- [WHAT NEEDS TO BE DONE]
Retype the whole listing below, character for character.

- [DATA FOR THE TASK]
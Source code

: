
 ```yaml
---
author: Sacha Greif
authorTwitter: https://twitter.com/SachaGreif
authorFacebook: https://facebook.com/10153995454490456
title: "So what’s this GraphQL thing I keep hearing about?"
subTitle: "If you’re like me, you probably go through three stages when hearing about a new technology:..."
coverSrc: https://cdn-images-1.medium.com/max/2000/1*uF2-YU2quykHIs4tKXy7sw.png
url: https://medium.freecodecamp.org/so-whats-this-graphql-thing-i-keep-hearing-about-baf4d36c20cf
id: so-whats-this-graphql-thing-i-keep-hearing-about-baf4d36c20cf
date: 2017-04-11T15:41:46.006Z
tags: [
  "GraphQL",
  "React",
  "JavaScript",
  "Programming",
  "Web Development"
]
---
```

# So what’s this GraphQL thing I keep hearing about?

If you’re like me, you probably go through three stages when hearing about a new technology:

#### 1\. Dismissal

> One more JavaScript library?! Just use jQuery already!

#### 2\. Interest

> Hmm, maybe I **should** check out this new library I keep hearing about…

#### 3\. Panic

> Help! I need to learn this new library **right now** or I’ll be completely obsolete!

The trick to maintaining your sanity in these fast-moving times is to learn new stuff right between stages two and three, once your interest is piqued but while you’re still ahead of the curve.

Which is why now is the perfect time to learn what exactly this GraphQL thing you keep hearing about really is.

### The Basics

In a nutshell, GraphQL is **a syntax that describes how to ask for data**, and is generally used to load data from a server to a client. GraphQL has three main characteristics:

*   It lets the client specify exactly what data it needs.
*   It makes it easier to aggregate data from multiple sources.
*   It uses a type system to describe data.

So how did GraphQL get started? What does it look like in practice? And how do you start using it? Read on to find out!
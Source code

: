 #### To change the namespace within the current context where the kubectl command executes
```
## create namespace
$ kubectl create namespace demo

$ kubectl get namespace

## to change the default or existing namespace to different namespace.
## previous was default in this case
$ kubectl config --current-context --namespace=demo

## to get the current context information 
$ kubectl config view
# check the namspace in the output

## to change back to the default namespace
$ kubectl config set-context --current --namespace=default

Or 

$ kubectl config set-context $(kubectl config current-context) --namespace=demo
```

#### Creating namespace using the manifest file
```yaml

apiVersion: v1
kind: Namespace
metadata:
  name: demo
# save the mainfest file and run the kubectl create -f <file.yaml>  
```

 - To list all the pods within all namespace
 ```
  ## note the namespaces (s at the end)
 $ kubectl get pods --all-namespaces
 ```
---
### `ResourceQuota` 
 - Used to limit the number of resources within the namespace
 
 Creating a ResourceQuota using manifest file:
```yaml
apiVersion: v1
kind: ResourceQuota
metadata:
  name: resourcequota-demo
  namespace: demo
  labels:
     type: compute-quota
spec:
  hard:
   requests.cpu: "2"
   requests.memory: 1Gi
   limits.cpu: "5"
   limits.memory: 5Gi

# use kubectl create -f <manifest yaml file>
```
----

- [WORKED SOLUTION]
Source code

:
 ```yaml
---
author: Sacha Greif
authorTwitter: https://twitter.com/SachaGreif
authorFacebook: https://facebook.com/10153995454490456
title: "So what’s this GraphQL thing I keep hearing about?"
subTitle: "If you’re like me, you probably go through three stages when hearing about a new technology:..."
coverSrc: https://cdn-images-1.medium.com/max/2000/1*uF2-YU2quykHIs4tKXy7sw.png
url: https://medium.freecodecamp.org/so-whats-this-graphql-thing-i-keep-hearing-about-baf4d36c20cf
id: so-whats-this-graphql-thing-i-keep-hearing-about-baf4d36c20cf
date: 2017-04-11T15:41:46.006Z
tags: [
  "GraphQL",
  "React",
  "JavaScript",
  "Programming",
  "Web Development"
]
---
```

# So what’s this GraphQL thing I keep hearing about?

If you’re like me, you probably go through three stages when hearing about a new technology:

#### 1\. Dismissal

> One more JavaScript library?! Just use jQuery already!

#### 2\. Interest

> Hmm, maybe I **should** check out this new library I keep hearing about…

#### 3\. Panic

> Help! I need to learn this new library **right now** or I’ll be completely obsolete!

The trick to maintaining your sanity in these fast-moving times is to learn new stuff right between stages two and three, once your interest is piqued but while you’re still ahead of the curve.

Which is why now is the perfect time to learn what exactly this GraphQL thing you keep hearing about really is.

### The Basics

In a nutshell, GraphQL is **a syntax that describes how to ask for data**, and is generally used to load data from a server to a client. GraphQL has three main characteristics:

*   It lets the client specify exactly what data it needs.
*   It makes it easier to aggregate data from multiple sources.
*   It uses a type system to describe data.

So how did GraphQL get started? What does it look like in practice? And how do you start using it? Read on to find out!
Source code

: #### To change the namespace within the current context where the kubectl command executes
```
## create namespace
$ kubectl create namespace demo

$ kubectl get namespace

## to change the default or existing namespace to different namespace.
## previous was default in this case
$ kubectl config --current-context --namespace=demo

## to get the current context information 
$ kubectl config view
# check the namspace in the output

## to change back to the default namespace
$ kubectl config set-context --current --namespace=default

Or 

$ kubectl config set-context $(kubectl config current-context) --namespace=demo
```

#### Creating namespace using the manifest file
```yaml

apiVersion: v1
kind: Namespace
metadata:
  name: demo
# save the mainfest file and run the kubectl create -f <file.yaml>  
```

 - To list all the pods within all namespace
 ```
  ## note the namespaces (s at the end)
 $ kubectl get pods --all-namespaces
 ```
---
### `ResourceQuota` 
 - Used to limit the number of resources within the namespace
 
 Creating a ResourceQuota using manifest file:
```yaml
apiVersion: v1
kind: ResourceQuota
metadata:
  name: resourcequota-demo
  namespace: demo
  labels:
     type: compute-quota
spec:
  hard:
   requests.cpu: "2"
   requests.memory: 1Gi
   limits.cpu: "5"
   limits.memory: 5Gi

# use kubectl create -f <manifest yaml file>
```
----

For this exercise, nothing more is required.